MISS JANE MULCAHY (instructed by Field Fisher Waterhouse) appeared on behalf of the DEFENDANT

J U D G M E N T

1.

MR JUSTICE HENRIQUES: The claimant, Dr Aaalamani, is a psychiatrist. The defendant, the General Medical Council, is the Body responsible under the Medical Act 1983 for the regulation of the medical profession. One of the ways in which it is empowered to so regulate is by suspending or imposing conditions on the registration of a practitioner in cases where a practitioner's standard of professional performance is seriously deficient. This function is carried out by its Committee on Professional Performance (CPP). Another committee, the Interim Orders Committee (IOC), has the same powers as the CPP, but for a limited period where it thinks it necessary for the protection of members of the public.

2.

Three statutory appeals are today listed before me. Those appeals being against three decisions made by the Interim Orders Committee. Those decisions being dated 18 March 2002, 16 September 2002 and 11 December 2002. There are two subsidiary matters apparently listed by which the appellant sought to challenge the decision of interim orders committees refusing to provide him with copies of his entire GMC files from 1974 to 2002 in breach of the provisions of the Data Protection Act 1998. As will be clear from my review of the chronology of these matters, those two subsidiary matters appear to have been dealt with by Elias J on 14 January 2003.

3.

The history of these several matters commences by way of a complaint received by the GMC as to Dr Aaalamani's performance as a psychiatrist in Cardiff. Upon receipt of the complaint, Dr Aaalamani was assessed by a performance assessment panel who referred his case to the Interim Orders Committee. On 18 March 2002, the Interim Orders Committee imposed conditions on Dr Aaalamani's registration. The essential one being that he should only work in supervised posts within the National Health Service. This is the subject matter, or purports to be the subject matter, of the first of the three statutory appeals.

4.

The papers appear to have been placed before Scott Baker J as an application not by way of statutory appeal, but by way of an application for judicial review when Scott Baker J refused permission, observing:

"You have not identified any arguable error of law on the part of the defendant. The letter of 23 April 2002 from the Privy Council suggests you may have an alternative remedy which you should have used rather than judicial review."

5.

The fact of the matter was that the learned judge and the applicant appear to have been at cross purposes -- the applicant not in fact requiring permission to pursue a statutory appeal pursuant to section 41A(10)(b) of the Medical Act 1983. The learned judge, upon the paperwork before him, believed that this was an application for permission to apply for judicial review.

6.

A pending renewed application was adjourned by Mr Nigel Pleming QC, sitting as a deputy judge of the High Court on 20 September 2002. In the meantime, on 3 September 2002, Dr Aaalamani's case came before the Committee on Professional Performance (CPP), which concluded that his performance had been seriously deficient and it imposed eleven conditions which related to training and supervision.
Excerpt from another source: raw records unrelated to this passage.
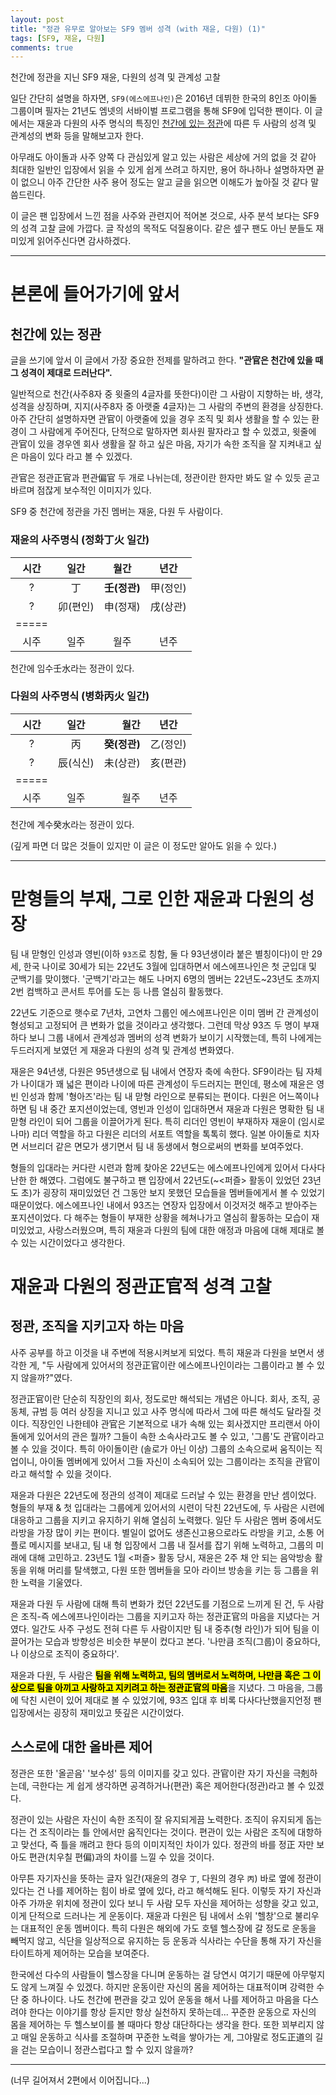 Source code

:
 ```yaml
---
layout: post
title: "정관 유무로 알아보는 SF9 멤버 성격 (with 재윤, 다원) (1)"
tags: [SF9, 재윤, 다원]
comments: true
---
```


천간에 정관을 지닌 SF9 재윤, 다원의 성격 및 관계성 고찰

일단 간단히 설명을 하자면, `SF9(에스에프나인)`은 2016년 데뷔한 한국의 8인조 아이돌 그룹이며 필자는 21년도 엠넷의 서바이벌 프로그램을 통해 SF9에 입덕한 팬이다. 이 글에서는 재윤과 다원의 사주 명식의 특징인 <u>천간에 있는 정관</u>에 따른 두 사람의 성격 및 관계성의 변화 등을 말해보고자 한다.

아무래도 아이돌과 사주 양쪽 다 관심있게 알고 있는 사람은 세상에 거의 없을 것 같아 최대한 일반인 입장에서 읽을 수 있게 쉽게 쓰려고 하지만, 용어 하나하나 설명하자면 끝이 없으니 아주 간단한 사주 용어 정도는 알고 글을 읽으면 이해도가 높아질 것 같다 말씀드린다.

이 글은 팬 입장에서 느낀 점을 사주와 관련지어 적어본 것으로, 사주 분석 보다는 SF9의 성격 고찰 글에 가깝다. 글 작성의 목적도 덕질용이다. 같은 셒구 팬도 아닌 분들도 재미있게 읽어주신다면 감사하겠다.

---

# 본론에 들어가기에 앞서

## 천간에 있는 정관

글을 쓰기에 앞서 이 글에서 가장 중요한 전제를 말하려고 한다. **"관官은 천간에 있을 때 그 성격이 제대로 드러난다".**

일반적으로 천간(사주8자 중 윗줄의 4글자를 뜻한다)이란 그 사람이 지향하는 바, 생각, 성격을 상징하며, 지지(사주8자 중 아랫줄 4글자)는 그 사람의 주변의 환경을 상징한다. 아주 간단히 설명하자면 관官이 아랫줄에 있을 경우 조직 및 회사 생활을 할 수 있는 환경이 그 사람에게 주어진다, 단적으로 말하자면 회사원 팔자라고 할 수 있겠고, 윗줄에 관官이 있을 경우엔 회사 생활을 잘 하고 싶은 마음, 자기가 속한 조직을 잘 지켜내고 싶은 마음이 있다 라고 볼 수 있겠다.

관官은 정관正官과 편관偏官 두 개로 나뉘는데, 정관이란 한자만 봐도 알 수 있듯 곧고 바르며 점잖게 보수적인 이미지가 있다.

SF9 중 천간에 정관을 가진 멤버는 재윤, 다원 두 사람이다.

### 재윤의 사주명식 (정화丁火 일간)

| 시간 | 일간 | 월간 | 년간 |
|:-------:|:-------:|:-------:|:-------:|
| ? | 丁 | **壬(정관)** | 甲(정인) |
| ? | 卯(편인) | 申(정재) | 戌(상관) |
|=====
| 시주 | 일주 | 월주 | 년주 |

천간에 임수壬水라는 정관이 있다.

### 다원의 사주명식 (병화丙火 일간)

| 시간 | 일간 | 월간 | 년간 |
|:-------:|:-------:|--------:|:-------:|  
| ? | 丙 | **癸(정관)** | 乙(정인) |
| ? | 辰(식신) | 未(상관) | 亥(편관) |
|=====
| 시주 | 일주 | 월주 | 년주 |

천간에 계수癸水라는 정관이 있다.

(깊게 파면 더 많은 것들이 있지만 이 글은 이 정도만 알아도 읽을 수 있다.)

---

# 맏형들의 부재, 그로 인한 재윤과 다원의 성장

팀 내 맏형인 인성과 영빈(이하 `93즈`로 칭함, 둘 다 93년생이라 붙은 별칭이다)이 만 29세, 한국 나이로 30세가 되는 22년도 3월에 입대하면서 에스에프나인은 첫 군입대 및 군백기를 맞이했다. '군백기'라고는 해도 나머지 6명의 멤버는 22년도~23년도 초까지 2번 컴백하고 콘서트 투어를 도는 등 나름 열심히 활동했다.

22년도 기준으로 햇수로 7년차, 고연차 그룹인 에스에프나인은 이미 멤버 간 관계성이 형성되고 고정되어 큰 변화가 없을 것이라고 생각했다. 그런데 막상 93즈 두 명이 부재하다 보니 그룹 내에서 관계성과 멤버의 성격 변화가 보이기 시작했는데, 특히 나에게는 두드러지게 보였던 게 재윤과 다원의 성격 및 관계성 변화였다.

재윤은 94년생, 다원은 95년생으로 팀 내에서 연장자 축에 속한다. SF9이라는 팀 자체가 나이대가 꽤 넓은 편이라 나이에 따른 관계성이 두드러지는 편인데, 평소에 재윤은 영빈 인성과 함께 '형아즈'라는 팀 내 맏형 라인으로 분류되는 편이다. 다원은 어느쪽이나 하면 팀 내 중간 포지션이었는데, 영빈과 인성이 입대하면서 재윤과 다원은 명확한 팀 내 맏형 라인이 되어 그룹을 이끌어가게 된다. 특히 리더인 영빈이 부재하자 재윤이 (임시로나마) 리더 역할을 하고 다원은 리더의 서포트 역할을 톡톡히 했다. 일본 아이돌로 치자면 서브리더 같은 면모가 생기면서 팀 내 동생에서 형으로써의 변화를 보여주었다.

형들의 입대라는 커다란 시련과 함께 찾아온 22년도는 에스에프나인에게 있어서 다사다난한 한 해였다. 그럼에도 불구하고 팬 입장에서 22년도(~<퍼즐> 활동이 있었던 23년도 초)가 굉장히 재미있었던 건 그동안 보지 못했던 모습들을 멤버들에게서 볼 수 있었기 때문이었다. 에스에프나인 내에서 93즈는 연장자 입장에서 이것저것 해주고 받아주는 포지션이었다. 다 해주는 형들이 부재한 상황을 헤쳐나가고 열심히 활동하는 모습이 재미있었고, 사랑스러웠으며, 특히 재윤과 다원의 팀에 대한 애정과 마음에 대해 제대로 볼 수 있는 시간이었다고 생각한다.

# 재윤과 다원의 정관正官적 성격 고찰

## 정관, 조직을 지키고자 하는 마음

사주 공부를 하고 이것을 내 주변에 적용시켜보게 되었다. 특히 재윤과 다원을 보면서 생각한 게, "두 사람에게 있어서의 정관正官이란 에스에프나인이라는 그룹이라고 볼 수 있지 않을까?"였다.

정관正官이란 단순히 직장인의 회사, 정도로만 해석되는 개념은 아니다. 회사, 조직, 공동체, 규범 등 여러 상징을 지니고 있고 사주 명식에 따라서 그에 따른 해석도 달라질 것이다. 직장인인 나한테야 관官은 기본적으로 내가 속해 있는 회사겠지만 프리랜서 아이돌에게 있어서의 관은 뭘까? 그들이 속한 소속사라고도 볼 수 있고, '그룹'도 관官이라고 볼 수 있을 것이다. 특히 아이돌이란 (솔로가 아닌 이상) 그룹의 소속으로써 움직이는 직업이니, 아이돌 멤버에게 있어서 그들 자신이 소속되어 있는 그룹이라는 조직을 관官이라고 해석할 수 있을 것이다.

재윤과 다원은 22년도에 정관의 성격이 제대로 드러날 수 있는 환경을 만난 셈이었다. 형들의 부재 & 첫 입대라는 그룹에게 있어서의 시련이 닥친 22년도에, 두 사람은 시련에 대응하고 그룹을 지키고 유지하기 위해 열심히 노력했다. 일단 두 사람은 멤버 중에서도 라방을 가장 많이 키는 편이다. 별일이 없어도 생존신고용으로라도 라방을 키고, 소통 어플로 메시지를 보내고, 팀 내 형 입장에서 그룹 내 질서를 잡기 위해 노력하고, 그룹의 미래에 대해 고민하고. 23년도 1월 <퍼즐> 활동 당시, 재윤은 2주 채 안 되는 음악방송 활동을 위해 머리를 탈색했고, 다원 또한 멤버들을 모아 라이브 방송을 키는 등 그룹을 위한 노력을 기울였다.

재윤과 다원 두 사람에 대해 특히 변화가 컸던 22년도를 기점으로 느끼게 된 건, 두 사람은 조직-즉 에스에프나인이라는 그룹을 지키고자 하는 정관正官의 마음을 지녔다는 거였다. 일간도 사주 구성도 전혀 다른 두 사람이지만 팀 내 중추(형 라인)가 되어 팀을 이끌어가는 모습과 방향성은 비슷한 부분이 컸다고 본다. '나만큼 조직(그룹)이 중요하다, 나 이상으로 조직이 중요하다'.

재윤과 다원, 두 사람은 <mark>**팀을 위해 노력하고, 팀의 멤버로서 노력하며, 나만큼 혹은 그 이상으로 팀을 아끼고 사랑하고 지키려고 하는 정관正官의 마음**</mark>을 지녔다. 그 마음을, 그룹에 닥친 시련이 있어 제대로 볼 수 있었기에, 93즈 입대 후 비록 다사다난했을지언정 팬 입장에서는 굉장히 재미있고 뜻깊은 시간이었다.

## 스스로에 대한 올바른 제어

정관은 또한 '올곧음' '보수성' 등의 이미지를 갖고 있다. 관官이란 자기 자신을 극剋하는데, 극한다는 게 쉽게 생각하면 공격하거나(편관) 혹은 제어한다(정관)라고 볼 수 있겠다.

정관이 있는 사람은 자신이 속한 조직이 잘 유지되게끔 노력한다. 조직이 유지되게 돕는다는 건 조직이라는 틀 안에서만 움직인다는 것이다. 편관이 있는 사람은 조직에 대항하고 맞선다, 즉 틀을 깨려고 한다 등의 이미지적인 차이가 있다. 정관의 바를 정正 자만 보아도 편관(치우칠 편偏)과의 차이를 느낄 수 있을 것이다.

아무튼 자기자신을 뜻하는 글자 일간(재윤의 경우 `丁`, 다원의 경우 `丙`) 바로 옆에 정관이 있다는 건 나를 제어하는 힘이 바로 옆에 있다, 라고 해석해도 된다. 이렇듯 자기 자신과 아주 가까운 위치에 정관이 있다 보니 두 사람 모두 자신을 제어하는 성향을 갖고 있고, 이게 단적으로 드러나는 게 운동이다. 재윤과 다원은 팀 내에서 소위 '헬창'으로 불리우는 대표적인 운동 멤버이다. 특히 다원은 해외에 가도 호텔 헬스장에 갈 정도로 운동을 빼먹지 않고, 식단을 일상적으로 유지하는 등 운동과 식사라는 수단을 통해 자기 자신을 타이트하게 제어하는 모습을 보여준다.

한국에선 다수의 사람들이 헬스장을 다니며 운동하는 걸 당연시 여기기 때문에 아무렇지도 않게 느껴질 수 있겠다. 하지만 운동이란 자신의 몸을 제어하는 대표적이며 강력한 수단 중 하나이다. 나도 천간에 편관을 갖고 있어 운동을 해서 나를 제어하고 마음을 다스려야 한다는 이야기를 항상 듣지만 항상 실천하지 못하는데... 꾸준한 운동으로 자신의 몸을 제어하는 두 헬스보이를 볼 때마다 항상 대단하다는 생각을 한다. 또한 꾀부리지 않고 매일 운동하고 식사를 조절하며 꾸준한 노력을 쌓아가는 게, 그야말로 정도正道의 길을 걷는 모습이니 정관스럽다고 할 수 있지 않을까?

---

(너무 길어져서 2편에서 이어집니다...)  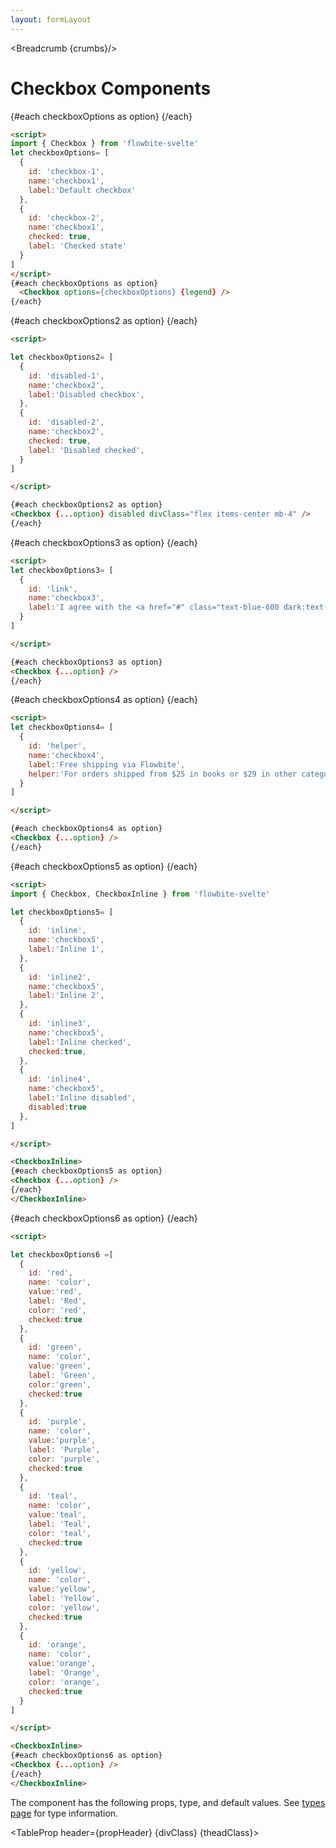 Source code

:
 ```yaml
---
layout: formLayout
---
```


<script>
  import Htwo from '../utils/Htwo.svelte'
  import ExampleDiv from '../utils/ExampleDiv.svelte'
  import TableProp from '../utils/TableProp.svelte'
  import TableDefaultRow from '../utils/TableDefaultRow.svelte'
  import { Checkbox, CheckboxInline ,Breadcrumb } from "$lib/index"
  import componentProps from '../props/Checkbox.json'
  let items = componentProps.props

let propHeader = ['Name', 'Type', 'Default']
let divClass='w-full relative overflow-x-auto shadow-md sm:rounded-lg py-4'
let theadClass ='text-xs text-gray-700 uppercase bg-gray-50 dark:bg-gray-700 dark:text-white'

let legend = 'Checkbox variants';
let checkboxOptions= [
  {
    id: 'checkbox-1',
    name:'checkbox1',
    label:'Default checkbox'
  },
  {
    id: 'checkbox-2',
    name:'checkbox1',
    checked: true,
    label: 'Checked state'
  }
]

let checkboxOptions2= [
  {
    id: 'disabled-1',
    name:'checkbox2',
    label:'Disabled checkbox',
  },
  {
    id: 'disabled-2',
    name:'checkbox2',
    checked: true,
    label: 'Disabled checked',
  }
]

let checkboxOptions3= [
  {
    id: 'link',
    name:'checkbox3',
    label:'I agree with the <a href="#" class="text-blue-600 dark:text-blue-500 hover:underline">terms and conditions</a>.',
  }
]

let checkboxOptions4= [
  {
    id: 'helper',
    name:'checkbox4',
    label:'Free shipping via Flowbite',
    helper:'For orders shipped from $25 in books or $29 in other categories'
  }
]

let checkboxOptions5= [
  {
    id: 'inline',
    name:'checkbox5',
    label:'Inline 1',
  },
  {
    id: 'inline2',
    name:'checkbox5',
    label:'Inline 2',
  },
  {
    id: 'inline3',
    name:'checkbox5',
    label:'Inline checked',
    checked:true,
  },
  {
    id: 'inline4',
    name:'checkbox5',
    label:'Inline disabled',
    disabled:true
  },
]

let checkboxOptions6 =[
  {
    id: 'red',
    name: 'color',
    value:'red',
    label: 'Red',
    color: 'red',
    checked:true
  },
  {
    id: 'green',
    name: 'color',
    value:'green',
    label: 'Green',
    color:'green',
    checked:true
  },
  {
    id: 'purple',
    name: 'color',
    value:'purple',
    label: 'Purple',
    color: 'purple',
    checked:true
  },
  {
    id: 'teal',
    name: 'color',
    value:'teal',
    label: 'Teal',
    color: 'teal',
    checked:true
  },
  {
    id: 'yellow',
    name: 'color',
    value:'yellow',
    label: 'Yellow',
    color: 'yellow',
    checked:true
  },
  {
    id: 'orange',
    name: 'color',
    value:'orange',
    label: 'Orange',
    color: 'orange',
    checked:true
  }
]

  let crumbs = [
    {
      label:'Home',
      href:'/'
    },
    {
      label:'Forms',
      href:'/forms/'
    },
    {
      label:'Checkbox',
      href:'/forms/checkbox'
    }
  ]
</script>

<Breadcrumb {crumbs}/>

<h1 class="text-3xl w-full dark:text-white py-8">Checkbox Components</h1>

<Htwo label="Examples" />

<ExampleDiv>
{#each checkboxOptions as option}
<Checkbox {...option} divClass="flex items-center mb-4" />
{/each}
</ExampleDiv>

```html
<script>
import { Checkbox } from 'flowbite-svelte'
let checkboxOptions= [
  {
    id: 'checkbox-1',
    name:'checkbox1',
    label:'Default checkbox'
  },
  {
    id: 'checkbox-2',
    name:'checkbox1',
    checked: true,
    label: 'Checked state'
  }
]
</script>
{#each checkboxOptions as option}
  <Checkbox options={checkboxOptions} {legend} />
{/each}
```

<Htwo label="Disabled state" />

<ExampleDiv>
{#each checkboxOptions2 as option}
<Checkbox {...option} disabled divClass="flex items-center mb-4" />
{/each}
</ExampleDiv>

```html
<script>

let checkboxOptions2= [
  {
    id: 'disabled-1',
    name:'checkbox2',
    label:'Disabled checkbox',
  },
  {
    id: 'disabled-2',
    name:'checkbox2',
    checked: true,
    label: 'Disabled checked',
  }
]

</script>

{#each checkboxOptions2 as option}
<Checkbox {...option} disabled divClass="flex items-center mb-4" />
{/each}
```

<Htwo label="Checkbox with a link" />

<ExampleDiv>
{#each checkboxOptions3 as option}
<Checkbox {...option} />
{/each}
</ExampleDiv>

```html
<script>
let checkboxOptions3= [
  {
    id: 'link',
    name:'checkbox3',
    label:'I agree with the <a href="#" class="text-blue-600 dark:text-blue-500 hover:underline">terms and conditions</a>.',
  }
]

</script>

{#each checkboxOptions3 as option}
<Checkbox {...option} />
{/each}
```

<Htwo label="Helper text" />

<ExampleDiv>
{#each checkboxOptions4 as option}
<Checkbox {...option} />
{/each}
</ExampleDiv>

```html
<script>
let checkboxOptions4= [
  {
    id: 'helper',
    name:'checkbox4',
    label:'Free shipping via Flowbite',
    helper:'For orders shipped from $25 in books or $29 in other categories'
  }
]

</script>

{#each checkboxOptions4 as option}
<Checkbox {...option} />
{/each}
```

<Htwo label="Inline" />

<ExampleDiv>
<CheckboxInline>
{#each checkboxOptions5 as option}
<Checkbox {...option} />
{/each}
</CheckboxInline>
</ExampleDiv>

```html
<script>
import { Checkbox, CheckboxInline } from 'flowbite-svelte'

let checkboxOptions5= [
  {
    id: 'inline',
    name:'checkbox5',
    label:'Inline 1',
  },
  {
    id: 'inline2',
    name:'checkbox5',
    label:'Inline 2',
  },
  {
    id: 'inline3',
    name:'checkbox5',
    label:'Inline checked',
    checked:true,
  },
  {
    id: 'inline4',
    name:'checkbox5',
    label:'Inline disabled',
    disabled:true
  },
]

</script>

<CheckboxInline>
{#each checkboxOptions5 as option}
<Checkbox {...option} />
{/each}
</CheckboxInline>
```

<Htwo label="Colors" />

<ExampleDiv>
<CheckboxInline>
{#each checkboxOptions6 as option}
<Checkbox {...option} />
{/each}
</CheckboxInline>
</ExampleDiv>

```html
<script>

let checkboxOptions6 =[
  {
    id: 'red',
    name: 'color',
    value:'red',
    label: 'Red',
    color: 'red',
    checked:true
  },
  {
    id: 'green',
    name: 'color',
    value:'green',
    label: 'Green',
    color:'green',
    checked:true
  },
  {
    id: 'purple',
    name: 'color',
    value:'purple',
    label: 'Purple',
    color: 'purple',
    checked:true
  },
  {
    id: 'teal',
    name: 'color',
    value:'teal',
    label: 'Teal',
    color: 'teal',
    checked:true
  },
  {
    id: 'yellow',
    name: 'color',
    value:'yellow',
    label: 'Yellow',
    color: 'yellow',
    checked:true
  },
  {
    id: 'orange',
    name: 'color',
    value:'orange',
    label: 'Orange',
    color: 'orange',
    checked:true
  }
]

</script>

<CheckboxInline>
{#each checkboxOptions6 as option}
<Checkbox {...option} />
{/each}
</CheckboxInline>
```

<Htwo label="Props" />

<p>The component has the following props, type, and default values. See <a href="/pages/types">types 
 page</a> for type information.</p>

<TableProp header={propHeader} {divClass} {theadClass}>
  <TableDefaultRow items={items} rowState='hover' />
</TableProp>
Those conditions are attached to his registration for a period of three years. The Committee on Professional Performance also directed that the Interim Orders Committee order of 18 March -- the subject matter of the first of these three statutory appeals -- should be revoked with effect from the date when the conditions imposed by the CPP came into force. Pending the taking effect of the CPP order, the CPP directed that the 18 March conditions should remain in force but only up until the taking effect of the CPP order. The IOC reviewed the 18 March 2002 conditions on 16 September 2002, and varied them so that they coincided with the CPP conditions. That is the subject matter of the second of the three statutory appeals. It will be noted, however, that since the IOC conditions coincided with the CPP conditions, they added nothing and were in no way a burden in themselves upon Dr Aaalamani's registration.

7.

On 11 December 2002, the IOC conditions were further reviewed. That is the subject matter of the third of the three statutory appeals. On 14 January 2003, Elias J heard applications for disclosure in CO/2603/02 and CO/4600/02 together with new proceedings concerning the 11 December 2002 decision. At that hearing all decisions were stayed pending Dr Aaalamani's appeal to the Privy Council against the CPP's decision of 3 September 2002.

8.

On 22 January 2003, the GMC's application to have the Privy Council appeal struck out was heard. The Privy Council advised Her Majesty to dismiss Dr Aaalamani's appeal. The consequent order was made on 27 February 2003, and on that date, the CPP order took effect and the IOC conditions ceased to apply. The very nub of the difficulty which Dr Aaalamani faces today is that he seeks to appeal against IOC conditions which from 27 February ceased to apply. Put very simply and in layman's language, there is no condition against which he can appeal since the condition no longer exists. In any event, had the condition run concurrent with the CPP condition which it does not, an appeal would not in any way have availed Dr Aaalamani because the CPP order would be in effect. A listing for a mention on 30 June 2003 was adjourned by agreement at Dr Aaalamani's request and the several matters are now re-listed.

9.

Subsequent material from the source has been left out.